The most notable change in Chrome, however, is that users will now be able to tweak the browser's performance easily. Choosing 'Options" in 'Settings'  that let you search for the item that you wish to adjust. So if you are concerned about privacy, just type "privacy" in the search box and you will be shown links to the relevant settings .

Finally, this version also lets you sync  boookmarks and preferences  across different computers running Chrome so you can have the same browsing  environment, irrrespective of the computer you are working on. 

Firefox  4 beta
The mose joke amongst the technology is that Firefox 4 has had more beta versions than Chrome 
Considering that this is the eleventh beta for the browser, there seems to be a gain of truth in that jibe. the stark fact is that Firefox 4 despite all the talk of new features and a better interface seems to be hogged down in bug-busting. 

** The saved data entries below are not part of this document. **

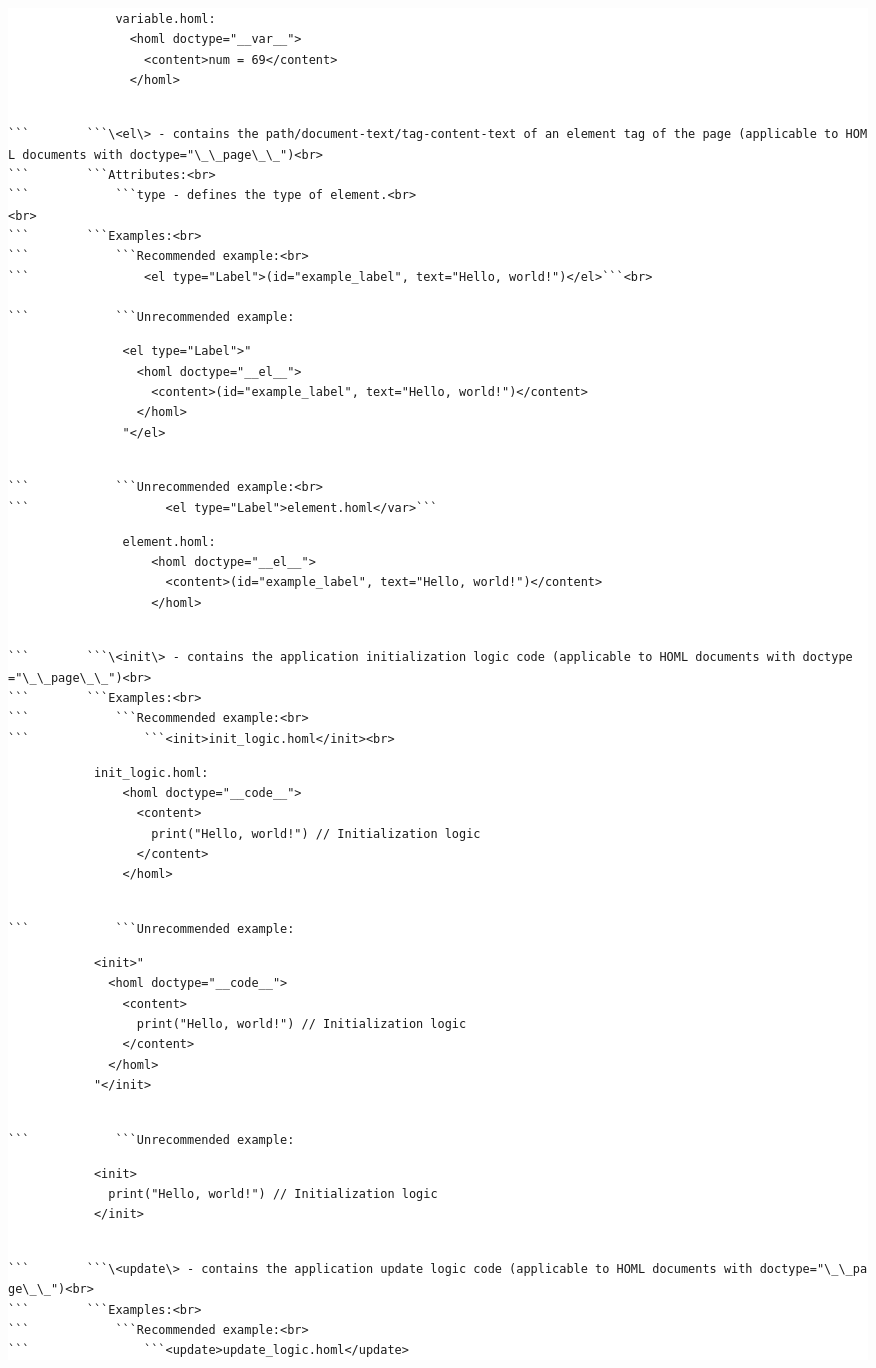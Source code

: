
 ```
```
                   variable.homl:
                     <homl doctype="__var__">
                       <content>num = 69</content>
                     </homl>
```

```        ```\<el\> - contains the path/document-text/tag-content-text of an element tag of the page (applicable to HOML documents with doctype="\_\_page\_\_")<br>
```        ```Attributes:<br>
```            ```type - defines the type of element.<br>
<br>
```        ```Examples:<br>
```            ```Recommended example:<br>
```                <el type="Label">(id="example_label", text="Hello, world!")</el>```<br>

```            ```Unrecommended example:
```
                    <el type="Label">"
                      <homl doctype="__el__">
                        <content>(id="example_label", text="Hello, world!")</content>
                      </homl>
                    "</el>
```
    
```            ```Unrecommended example:<br>
```                   <el type="Label">element.homl</var>```
```
                    element.homl:
                        <homl doctype="__el__">
                          <content>(id="example_label", text="Hello, world!")</content>
                        </homl>
```

```        ```\<init\> - contains the application initialization logic code (applicable to HOML documents with doctype="\_\_page\_\_")<br>
```        ```Examples:<br>
```            ```Recommended example:<br>
```                ```<init>init_logic.homl</init><br>
```
                init_logic.homl:
                    <homl doctype="__code__">
                      <content>
                        print("Hello, world!") // Initialization logic
                      </content>
                    </homl>
```
    
```            ```Unrecommended example:
```
                <init>"
                  <homl doctype="__code__">
                    <content>
                      print("Hello, world!") // Initialization logic
                    </content>
                  </homl>
                "</init>
```
    
```            ```Unrecommended example:
```
                <init>
                  print("Hello, world!") // Initialization logic
                </init>
```

```        ```\<update\> - contains the application update logic code (applicable to HOML documents with doctype="\_\_page\_\_")<br>
```        ```Examples:<br>
```            ```Recommended example:<br>
```                ```<update>update_logic.homl</update>
```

The latest beta looks very  much like its  predecessors, although we are told it is infinitely less buggy. The most perceivable change, however, is that users can stop websites from tracking their browser habits by checking the "Tell website I do not want to be tracked" box in the 'Advanced' tab in the 'Options' menu.

That apart, we confess that we  did not see any significant improvement in the performance of the browser. Yes, there were fewer crashes, and yes, it did not freeze as much as the earlier versions. Still, there seem to be a compatibility issue with this version, where quite a few add-ons that worked on the earlier Firefox iterations do not work with this one. 

 Indeed, in terms of speed and performance, Firefox does not seem to be in the same league as the competitor.

The best beta?

After having used all three browsers , I must confess that Chrome's speed and minialistic interface makes it my favourite, and this beta just seems to have gotten faster. What is surprising, however, is that IE9 takes the number two slot in spite of it being Window Vista and  7 only browser. Firefox 4 was the most disappointing of the trio, being slow and half as sleek as its competitors.

That said, the final versions of all three browsers are expected in the coming weeks and in the interim things could change. As of now Google Chrome's rules the roost.